A first important observation comes from analysing Table 3, which displays very high means for all items in the five measures of subjective well-being used in this study, much higher than expected for any adults’ or even older adolescents’ population according to homeostatic theory (Cummins 1998; Cummins and Nitisco 2002; Cummins et al. 2002). These high scores are observed in all 15 countries, and the profile of responses in all countries tends to have the shape of the right half part of a “U”, that is to say, a non-normal distribution. It is for this reason that all of our calculations have been based on the bootstrap ML method.

Results with the pooled sample consistently support the proposition that young children tend to score as being more optimistic, happy and satisfied with their lives than adults or older adolescents and that such high scores tend to decrease with age as part of a natural process (Holte et al. 2013). In our sample, the mean scores for all items in the 12-year-old sample are lower in all cases than those in the 10-year-old sample, the only exception being in Israel; in addition, all standard deviations increase from the ages of 10 to 12 in so far as responses are less concentrated in the extreme scores, with exceptions in only two items (Table 1).

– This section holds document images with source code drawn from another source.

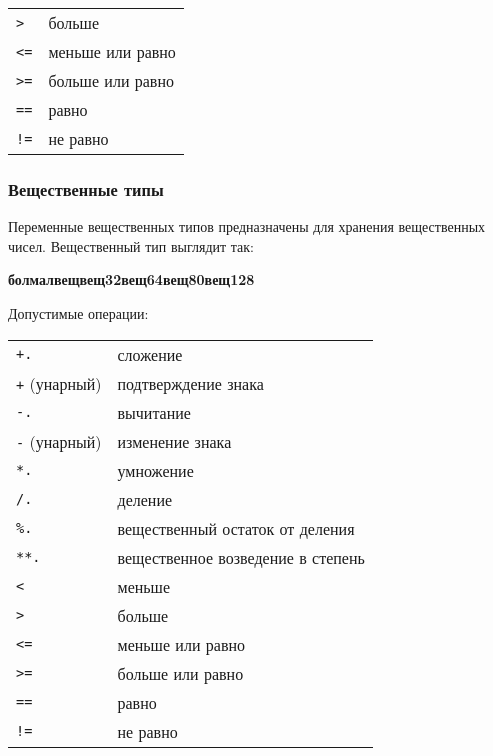 \documentclass[10pt]{report}
\begin{document}
\begin{longtable}{ll}
 	\texttt{>}              & больше                                            \\
 	\texttt{<=}             & меньше или равно                                  \\
 	\texttt{>=}             & больше или равно                                  \\
 	\texttt{==}             & равно                                             \\
 	\texttt{!=}             & не равно                                          \\
\end{longtable}
       
\subsubsection{Вещественные типы}          
Переменные вещественных типов предназначены для хранения вещественных чисел. Вещественный тип выглядит так:
\begin{center}
	\noindent\rbo\textbf{бол}\kleene\sor\textbf{мал}\kleene\rbc\textbf{вещ}\sor\textbf{вещ32}\sor\textbf{вещ64}\sor\textbf{вещ80}\sor\textbf{вещ128}
\end{center}

Допустимые операции:
\begin{longtable}{ll}
	\texttt{+.}             & сложение                                          \\
	\texttt{+} (унарный)    & подтверждение знака                               \\
	\texttt{-.}             & вычитание                                         \\
	\texttt{-} (унарный)    & изменение знака                                   \\
	\texttt{*.}             & умножение                                         \\
	\texttt{/.}             & деление                                           \\
	\texttt{\%.}            & вещественный остаток от деления                   \\
	\texttt{**.}            & вещественное возведение в степень                 \\
	\texttt{<}              & меньше                                            \\
	\texttt{>}              & больше                                            \\
	\texttt{<=}             & меньше или равно                                  \\
	\texttt{>=}             & больше или равно                                  \\
	\texttt{==}             & равно                                             \\
	\texttt{!=}             & не равно                                          \\
\end{longtable}        
\end{document}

We have identified models with good fit indexes using each of the three different psychometric scales with the pooled database from all countries, supporting the construct validity of each multi-item scale. Therefore, the models presented here can be used for in-country analysis and even cross-group analysis in each country, although specific testing is advisable with each country’s data depending on the type of analysis to be undertaken.

Correlations and regressions of the separate scales appear to be comparable among all but a few countries, as indicated in the previous tables.

The SLSS displays promising results, because it is the only one of the three scales whose correlations and regressions are comparable among all countries in this sample. Additionally, its items display much higher squared multiple correlations, indicating higher explained variance than other items on its respective latent variable. However, not all of its items display comparable mean scores and the explained variance of item 4 is much lower than that of the other items. The non-comparability of the mean scores of some items suggests different response styles, probably due to linguistic and cultural factors.

SLSS mean scores are comparable: (a) for the 10-year-old database, when item 2 is unconstrained, demonstrating that the means of items 1, 3, 4 and 5 are comparable; (b) for the 12-year-old database, when item 4 is not included and items 2 and 5 are unconstrained, demonstrating that only the means of items 1 and 3 are strictly comparable.

The comparability among countries of means for the BMSLSS items is more problematic. In fact, only 2 items on the BMSLSS display comparable means among 11 countries, and only with the 10-y.o. database.

PWI-SC mean scores are comparable among 11 countries: (a) using the 10-year-old database, when items 1, 3, 6, 7 are unconstrained, demonstrating that only the means of items 2, 4 and 5 are strictly comparable; (b) using the 12-year-old database, when items 1, 2, 3, 6 are unconstrained, demonstrating that only the means of items 4, 5 and 7 are comparable.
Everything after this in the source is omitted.